Problem details:
In the records that follow, locate every line with "longtable" and extract it.

[Records from a data collection]
--------
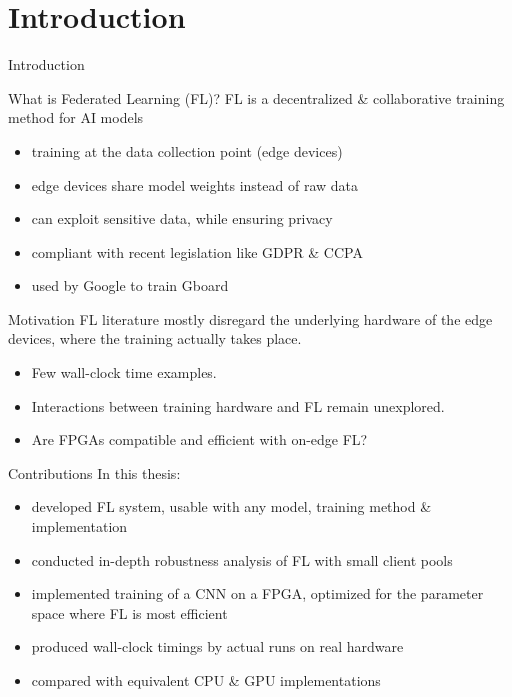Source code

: \setlength{\parskip}{\baselineskip}
\section{Introduction}

\begin{frame}{Introduction}
    \begin{block}{What is Federated Learning (FL)?}
    	FL is a decentralized \& collaborative training method for AI models
    	\begin{itemize}
    		\item training at the data collection point (edge devices)
    	 	\item edge devices share model weights instead of raw data
    	 	\item can exploit sensitive data, while ensuring privacy
    	 	\item compliant with recent legislation like GDPR \& CCPA
    	 	\item used by Google to train Gboard
    	 \end{itemize}
    \end{block}
\end{frame}

\begin{frame}{Motivation}
    FL literature mostly disregard the underlying hardware of the edge devices, where the training actually takes place. %
    \begin{itemize}
        \item[\ding{228}] Few wall-clock time examples.
        \item[\ding{228}] Interactions between training hardware and FL remain unexplored.
        \item[\ding{228}] Are FPGAs compatible and efficient with on-edge FL?
    \end{itemize}
\end{frame}

\begin{frame}{Contributions}
    In this thesis:
	\begin{itemize}
		\item developed FL system, usable with any model, training method \& implementation
	 	\item conducted in-depth robustness analysis of FL with small client pools 
	 	\item implemented training of a CNN on a FPGA, optimized for the parameter space where FL is most efficient
	 	\item produced wall-clock timings by actual runs on real hardware
	 	\item compared with equivalent CPU \& GPU implementations
	 \end{itemize}
\end{frame}

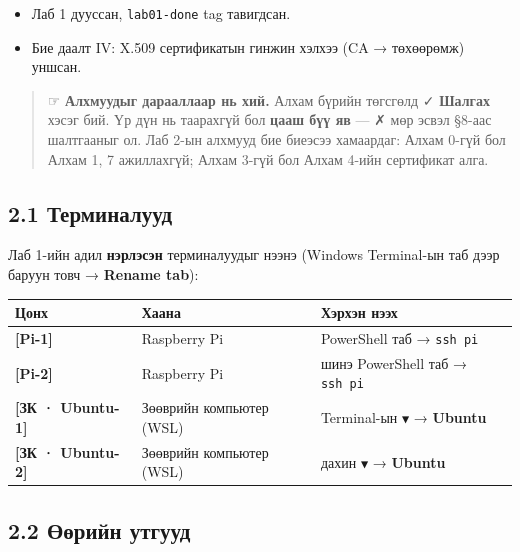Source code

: \begin{itemize}
\tightlist
\item
  Лаб 1 дууссан, \texttt{lab01-done} tag тавигдсан.
\item
  Бие даалт IV: X.509 сертификатын гинжин хэлхээ (CA → төхөөрөмж) уншсан.
\end{itemize}

\begin{quote}
☞ \textbf{Алхмуудыг дарааллаар нь хий.} Алхам бүрийн төгсгөлд ✓ \textbf{Шалгах} хэсэг бий. Үр дүн нь таарахгүй бол \textbf{цааш бүү яв} --- ✗ мөр эсвэл §8-аас шалтгааныг ол. Лаб 2-ын алхмууд бие биеэсээ хамаардаг: Алхам 0-гүй бол Алхам 1, 7 ажиллахгүй; Алхам 3-гүй бол Алхам 4-ийн сертификат алга.
\end{quote}

\hypertarget{ux442ux435ux440ux43cux438ux43dux430ux43bux443ux443ux434}{%
\subsection{2.1 Терминалууд}\label{ux442ux435ux440ux43cux438ux43dux430ux43bux443ux443ux434}}

Лаб 1-ийн адил \textbf{нэрлэсэн} терминалуудыг нээнэ (Windows Terminal-ын таб дээр баруун товч → \textbf{Rename tab}):

\begingroup\scriptsize\begin{longtable}[]{@{}lll@{}}
\toprule
Цонх & Хаана & Хэрхэн нээх\tabularnewline
\midrule
\endhead
\textbf{{[}Pi-1{]}} & Raspberry Pi & PowerShell таб → \texttt{ssh\ pi}\tabularnewline
\textbf{{[}Pi-2{]}} & Raspberry Pi & шинэ PowerShell таб → \texttt{ssh\ pi}\tabularnewline
\textbf{{[}ЗК · Ubuntu-1{]}} & Зөөврийн компьютер (WSL) & Terminal-ын \texttt{▼} → \textbf{Ubuntu}\tabularnewline
\textbf{{[}ЗК · Ubuntu-2{]}} & Зөөврийн компьютер (WSL) & дахин \texttt{▼} → \textbf{Ubuntu}\tabularnewline
\bottomrule
\end{longtable}\endgroup

\hypertarget{ux4e9ux4e9ux440ux438ux439ux43d-ux443ux442ux433ux443ux443ux434}{%
\subsection{2.2 Өөрийн утгууд}\label{ux4e9ux4e9ux440ux438ux439ux43d-ux443ux442ux433ux443ux443ux434}}


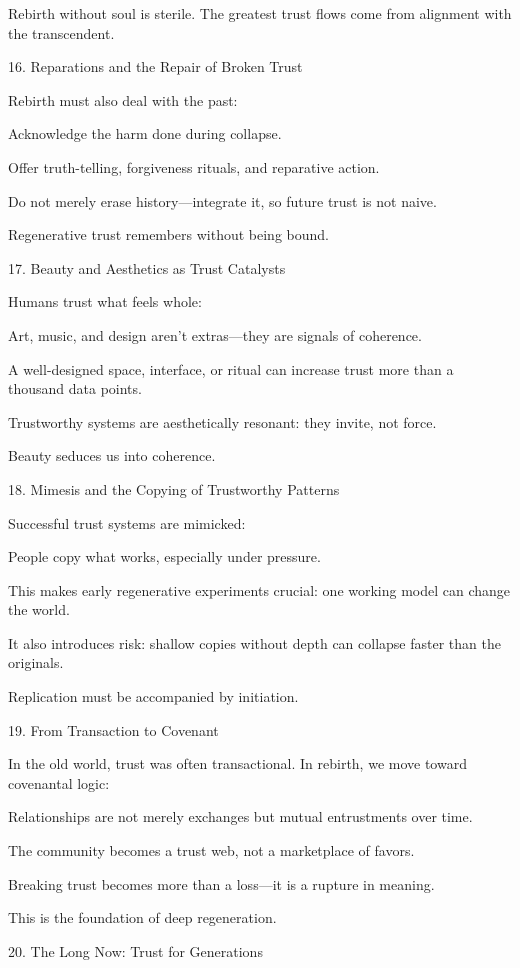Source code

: \documentclass[11pt,oneside]{book}
\begin{document}
Rebirth without soul is sterile. The greatest trust flows come from alignment with the transcendent.

16. Reparations and the Repair of Broken Trust


Rebirth must also deal with the past:

    Acknowledge the harm done during collapse.

    Offer truth-telling, forgiveness rituals, and reparative action.

    Do not merely erase history—integrate it, so future trust is not naive.

Regenerative trust remembers without being bound.

17. Beauty and Aesthetics as Trust Catalysts


Humans trust what feels whole:

    Art, music, and design aren’t extras—they are signals of coherence.

    A well-designed space, interface, or ritual can increase trust more than a thousand data points.

    Trustworthy systems are aesthetically resonant: they invite, not force.

Beauty seduces us into coherence.

18. Mimesis and the Copying of Trustworthy Patterns


Successful trust systems are mimicked:

    People copy what works, especially under pressure.

    This makes early regenerative experiments crucial: one working model can change the world.

    It also introduces risk: shallow copies without depth can collapse faster than the originals.

Replication must be accompanied by initiation.

19. From Transaction to Covenant


In the old world, trust was often transactional. In rebirth, we move toward covenantal logic:

    Relationships are not merely exchanges but mutual entrustments over time.

    The community becomes a trust web, not a marketplace of favors.

    Breaking trust becomes more than a loss—it is a rupture in meaning.

This is the foundation of deep regeneration.

20. The Long Now: Trust for Generations
\end{document}
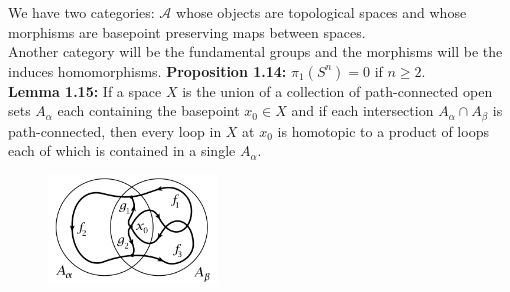 \documentclass[a4paper]{article}
\begin{document}
 We have two categories: $\mathcal{A}$ whose objects are topological spaces and
 whose morphisms are basepoint preserving
 maps between spaces.\\
 Another category will be the fundamental groups and the morphisms will be the
 induces homomorphisms.
 \textbf{Proposition 1.14:} $\pi_1 \left( S^{n} \right) = 0 $ if $n\ge 2$.\\
 \linebreak
 \textbf{Lemma 1.15:} If a space $X$ is the union of a collection of
 path-connected open sets $A_{\alpha}$ each containing the basepoint $x_0 \in
 X$ and
 if each intersection $A_{\alpha} \cap A_{\beta}$ is path-connected, then every
 loop in $X$ at $x_0$ is homotopic to a product of loops each of which is
 contained in a single $A_{\alpha}$.
 \begin{figure}[htpb]
     \centering
     \includegraphics[width=0.4\textwidth]{lemma115.png}
     \label{fig:lemma115-png}
 \end{figure}
\end{document}
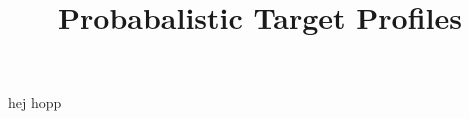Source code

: \documentclass{article}
\begin{document}
\title*{Probabalistic Target Profiles}

hej hopp
\end{document}

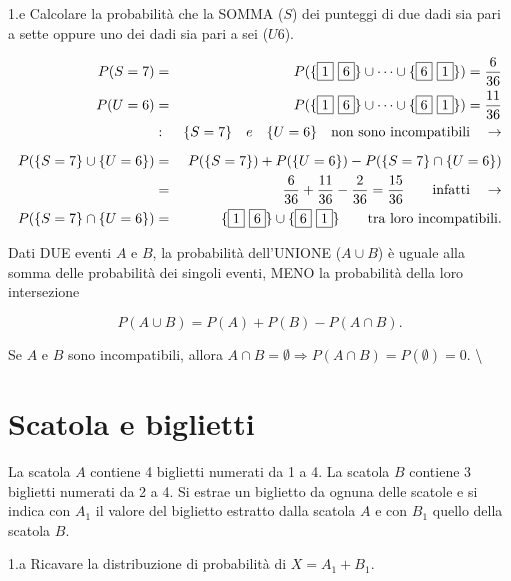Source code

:\documentclass[
  11pt,
]{book}
\theoremstyle{mytheoremstyle}
\theoremstyle{mydefstyle}
\newenvironment{sol}
  {
  \begin{tcolorbox}[enhanced,breakable,arc=0.1mm,boxrule=1pt,colback=white,colframe=iblue,
  title=\bf \fontfamily{lmss}\selectfont \hspace{.5 cm} Soluzione,drop fuzzy shadow]

}{
\end{tcolorbox}
  }
\begin{document}
1.e Calcolare la probabilità che la SOMMA (\(S\))
dei punteggi di due dadi sia pari a sette oppure
uno dei dadi sia pari a sei (\(U6\)).

\begin{sol}
\begin{eqnarray*}
P(S=7) &=& P(\{\fbox{1}\ \fbox{6}\} \cup  \cdots \cup \{\fbox{6}\ \fbox{1}\})
        =  \frac{6} {36} \\
P(U=6) &=& P(\{\fbox{1}\ \fbox{6}\} \cup  \cdots \cup \{\fbox{6}\ \fbox{1}\})
        = \frac{11} {36} \\
       &:& \{ S=7 \}\quad e \quad \{ U=6 \}\quad \mbox{non sono incompatibili}
           \quad\rightarrow \\[0.2cm]
           P(\{ S=7 \} \cup \{ U=6 \})
       &=& P(\{ S=7 \}) +  P(\{ U=6 \}) - P(\{ S=7 \} \cap \{ U=6 \}) \\
       &=& \frac{6} {36} + \frac{11} {36} - \frac{2} {36}
        =  \frac{15} {36} \qquad \mbox{infatti} \quad\rightarrow    \\
           P(\{ S=7 \} \cap \{ U=6 \})
       &=& \{ \fbox{1}\ \fbox{6} \} \cup \{ \fbox{6}\ \fbox{1} \}
           \qquad \mbox{tra loro incompatibili}   .
\end{eqnarray*}

Dati DUE eventi \(A\) e \(B\), la probabilità dell'UNIONE (\(A\cup B\))
è uguale alla somma delle probabilità dei singoli eventi, MENO
la probabilità della loro intersezione

\[
P(A \cup B) = P(A) + P(B) - P(A \cap B)  .
\]

Se \(A\) e \(B\) sono incompatibili, allora
\(A \cap B = \emptyset \Rightarrow P(A \cap B)=P(\emptyset)=0\). \textbackslash{}

\end{sol}

\section{Scatola e biglietti}\label{scatola-e-biglietti}

La scatola \(A\) contiene 4 biglietti numerati da 1 a 4.
La scatola \(B\) contiene 3 biglietti numerati da 2 a 4.
Si estrae un biglietto da ognuna delle scatole e si indica
con \(A_{1}\) il valore del biglietto estratto dalla scatola \(A\) e
con \(B_{1}\) quello della scatola \(B\).

1.a Ricavare la distribuzione di probabilità di \(X=A_{1}+B_{1}\).
\end{document}
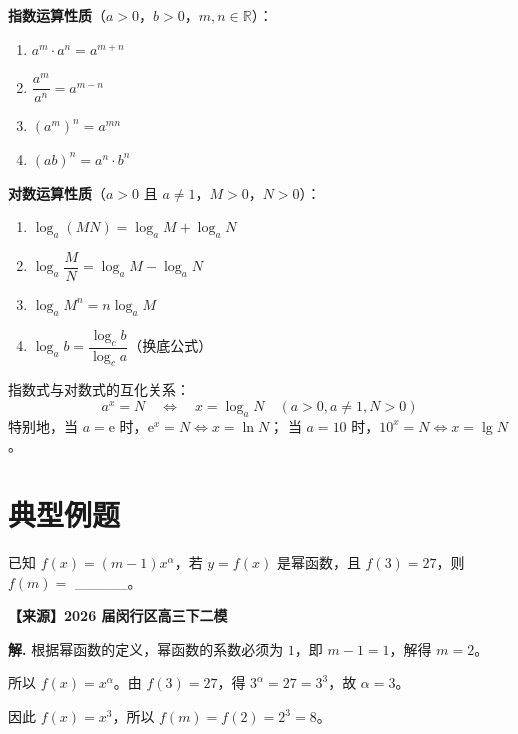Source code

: \documentclass[11pt]{ctexrep}
\begin{document}
\begin{property}[运算性质]
    \textbf{指数运算性质}（$a > 0$，$b > 0$，$m, n \in \mathbb{R}$）：
    \begin{enumerate}
        \item $a^m \cdot a^n = a^{m+n}$
        \item $\dfrac{a^m}{a^n} = a^{m-n}$
        \item $(a^m)^n = a^{mn}$
        \item $(ab)^n = a^n \cdot b^n$
    \end{enumerate}

    \textbf{对数运算性质}（$a > 0$ 且 $a \neq 1$，$M > 0$，$N > 0$）：
    \begin{enumerate}
        \item $\log_a(MN) = \log_a M + \log_a N$
        \item $\log_a\dfrac{M}{N} = \log_a M - \log_a N$
        \item $\log_a M^n = n\log_a M$
        \item $\log_a b = \dfrac{\log_c b}{\log_c a}$（换底公式）
    \end{enumerate}
\end{property}

\begin{property}[指对互化]
    指数式与对数式的互化关系：
    \[
        a^x = N \quad \Longleftrightarrow \quad x = \log_a N \quad (a > 0, a \neq 1, N > 0)
    \]
    特别地，当 $a = \mathrm{e}$ 时，$\mathrm{e}^x = N \Leftrightarrow x = \ln N$；
    当 $a = 10$ 时，$10^x = N \Leftrightarrow x = \lg N$。
\end{property}

\section*{典型例题}

\begin{example}[幂函数的定义与性质]
    已知 $f(x) = (m-1)x^\alpha$，若 $y = f(x)$ 是幂函数，且 $f(3) = 27$，则 $f(m) =$ \_\_\_\_\_。
    
    \textbf{【来源】2026 届闵行区高三下二模}
\end{example}

\textbf{解.} 根据幂函数的定义，幂函数的系数必须为 $1$，即 $m - 1 = 1$，解得 $m = 2$。

所以 $f(x) = x^\alpha$。由 $f(3) = 27$，得 $3^\alpha = 27 = 3^3$，故 $\alpha = 3$。

因此 $f(x) = x^3$，所以 $f(m) = f(2) = 2^3 = 8$。
\end{document}
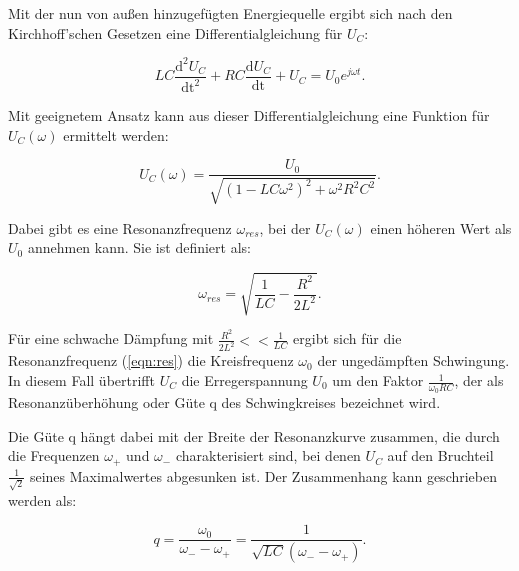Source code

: \noindent
Mit der nun von außen hinzugefügten Energiequelle ergibt sich nach den Kirchhoff'schen Gesetzen eine Differentialgleichung für $U_C$:

\begin{equation}
LC \frac{\text{d}^2 U_C}{\text{dt}^2} + RC \frac{\text{d} U_C}{\text{dt}} + U_C = U_0 e^{j \omega t}.
\end{equation}

\noindent
Mit geeignetem Ansatz kann aus dieser Differentialgleichung eine Funktion für $U_C(\omega)$ ermittelt werden:

\begin{equation}
U_C(\omega) = \frac{U_0}{\sqrt{(1-LC\omega^2)^2 + \omega^2 R^2 C^2}}.
\label{eqn:uc}
\end{equation}

\noindent
Dabei gibt es eine Resonanzfrequenz $\omega_{res}$, bei der $U_C(\omega)$ einen höheren Wert als $U_0$ annehmen kann.
Sie ist definiert als:

\begin{equation}
\omega_{res} = \sqrt{\frac{1}{LC} - \frac{R^2}{2L^2}}.
\label{eqn:res}
\end{equation}

\noindent
Für eine schwache Dämpfung mit $\frac{R^2}{2L^2} << \frac{1}{LC}$ ergibt sich für die Resonanzfrequenz (\ref{eqn:res}) die Kreisfrequenz $\omega_0$ der ungedämpften Schwingung.
In diesem Fall übertrifft $U_C$ die Erregerspannung $U_0$ um den Faktor $\frac{1}{\omega_0 RC}$, 
der als Resonanzüberhöhung oder Güte q des Schwingkreises bezeichnet wird.

\noindent
Die Güte q hängt dabei mit der Breite der Resonanzkurve zusammen, 
die durch die Frequenzen $\omega_+$ und $\omega_-$ charakterisiert sind,
bei denen $U_C$ auf den Bruchteil $\frac{1}{\sqrt{2}}$ seines Maximalwertes abgesunken ist.
Der Zusammenhang kann geschrieben werden als:

\begin{equation}
q = \frac{\omega_0}{\omega_- - \omega_+}= \frac{1}{\sqrt{LC}(\omega_- - \omega_+)}.
\label{eqn:guete}
\end{equation}

 


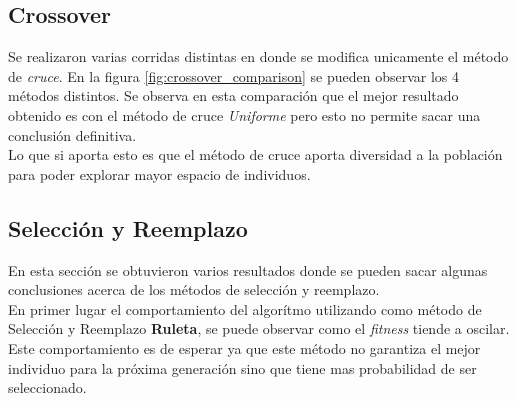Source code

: \documentclass{sig-alternate}
\begin{document}
		\subsection{Crossover}

		Se realizaron varias corridas distintas en donde se modifica unicamente el método de \textit{cruce}. En la figura \ref{fig:crossover_comparison} se pueden observar los 4 métodos distintos. Se observa en esta comparación que el mejor resultado obtenido es con el método de cruce \textit{Uniforme} pero esto no permite sacar una conclusión definitiva. \\
		Lo que si aporta esto es que el método de cruce aporta diversidad a la población para poder explorar mayor espacio de individuos.

		\subsection{Selección y Reemplazo}

		En esta sección se obtuvieron varios resultados donde se pueden sacar algunas conclusiones acerca de los métodos de selección y reemplazo.\\
		En primer lugar el comportamiento del algorítmo utilizando como método de Selección y Reemplazo \textbf{Ruleta}, se puede observar como el \textit{fitness} tiende a oscilar. Este comportamiento es de esperar ya que este método no garantiza el mejor individuo para la próxima generación sino que tiene mas probabilidad de ser seleccionado.
		

\end{document}

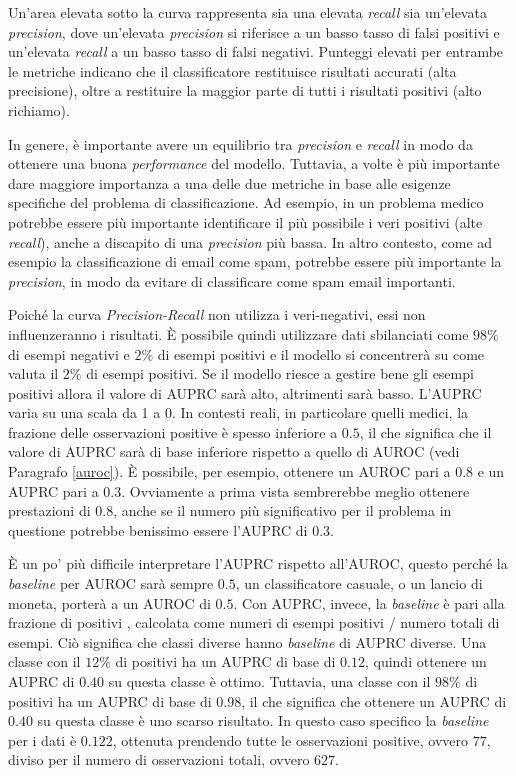 \documentclass[12pt,italian]{report}
\begin{document}
	Un'area elevata sotto la curva rappresenta sia una elevata \textit{recall} sia un'elevata \textit{precision}, dove un'elevata \textit{precision} si riferisce a un basso tasso di falsi positivi e un'elevata \textit{recall} a un basso tasso di falsi negativi. Punteggi elevati per entrambe le metriche indicano che il classificatore restituisce risultati accurati (alta precisione), oltre a restituire la maggior parte di tutti i risultati positivi (alto richiamo).
	
	In genere, è importante avere un equilibrio tra \textit{precision} e \textit{recall} in modo da ottenere una buona \textit{performance} del modello. Tuttavia, a volte è  più importante dare maggiore importanza a una delle due metriche in base alle esigenze specifiche del problema di classificazione. Ad esempio, in un problema medico potrebbe essere più importante identificare il più possibile i veri positivi (alte \textit{recall}), anche a discapito di una \textit{precision} più bassa. In altro contesto, come ad esempio la classificazione di email come spam, potrebbe essere più importante la \textit{precision}, in modo da evitare di classificare come spam email importanti.

	Poiché la curva \textit{Precision-Recall} non utilizza i veri-negativi, essi non influenzeranno i risultati. È possibile quindi utilizzare dati sbilanciati come $98\%$ di esempi negativi e $2\%$ di esempi positivi e il modello si concentrerà su come valuta il $2\%$ di esempi positivi. Se il modello riesce a gestire bene gli esempi positivi allora il valore di AUPRC sarà alto, altrimenti sarà basso. L'AUPRC varia su una scala da 1 a 0. In contesti reali, in particolare quelli medici, la frazione delle osservazioni positive è spesso inferiore a $0.5$, il che significa che il valore di AUPRC sarà di base inferiore rispetto a quello di AUROC (vedi Paragrafo \ref{auroc}). È possibile, per esempio, ottenere un AUROC pari a $0.8$ e un AUPRC pari a $0.3$. Ovviamente a prima vista sembrerebbe meglio ottenere prestazioni di 0.8, anche se il numero più significativo per il problema in questione potrebbe benissimo essere l'AUPRC di $0.3$. 
	
	È un po' più difficile interpretare l'AUPRC rispetto all'AUROC, questo perché la \textit{baseline} per AUROC sarà sempre $0.5$, un classificatore casuale, o un lancio di moneta, porterà a un AUROC di $0.5$. Con AUPRC, invece, la \textit{baseline} è pari alla frazione di positivi \cite{10.1371/journal.pone.0118432}, calcolata come numeri di esempi positivi / numero totali di esempi. Ciò significa che classi diverse hanno \textit{baseline} di AUPRC diverse. Una classe con il $12\%$ di positivi ha un AUPRC di base di $0.12$, quindi ottenere un AUPRC di $0.40$ su questa classe è ottimo. Tuttavia, una classe con il $98\%$ di positivi ha un AUPRC di base di $0.98$, il che significa che ottenere un AUPRC di $0.40$ su questa classe è uno scarso risultato. In questo caso specifico la \textit{baseline} per i dati è $0.122$, ottenuta prendendo tutte le osservazioni positive, ovvero $77$, diviso per il numero di osservazioni totali, ovvero $627$.
	
\end{document}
--------
Exercise solution:
\begingroup\scriptsize\begin{longtable}[]{@{}lll@{}}
\end{longtable}\endgroup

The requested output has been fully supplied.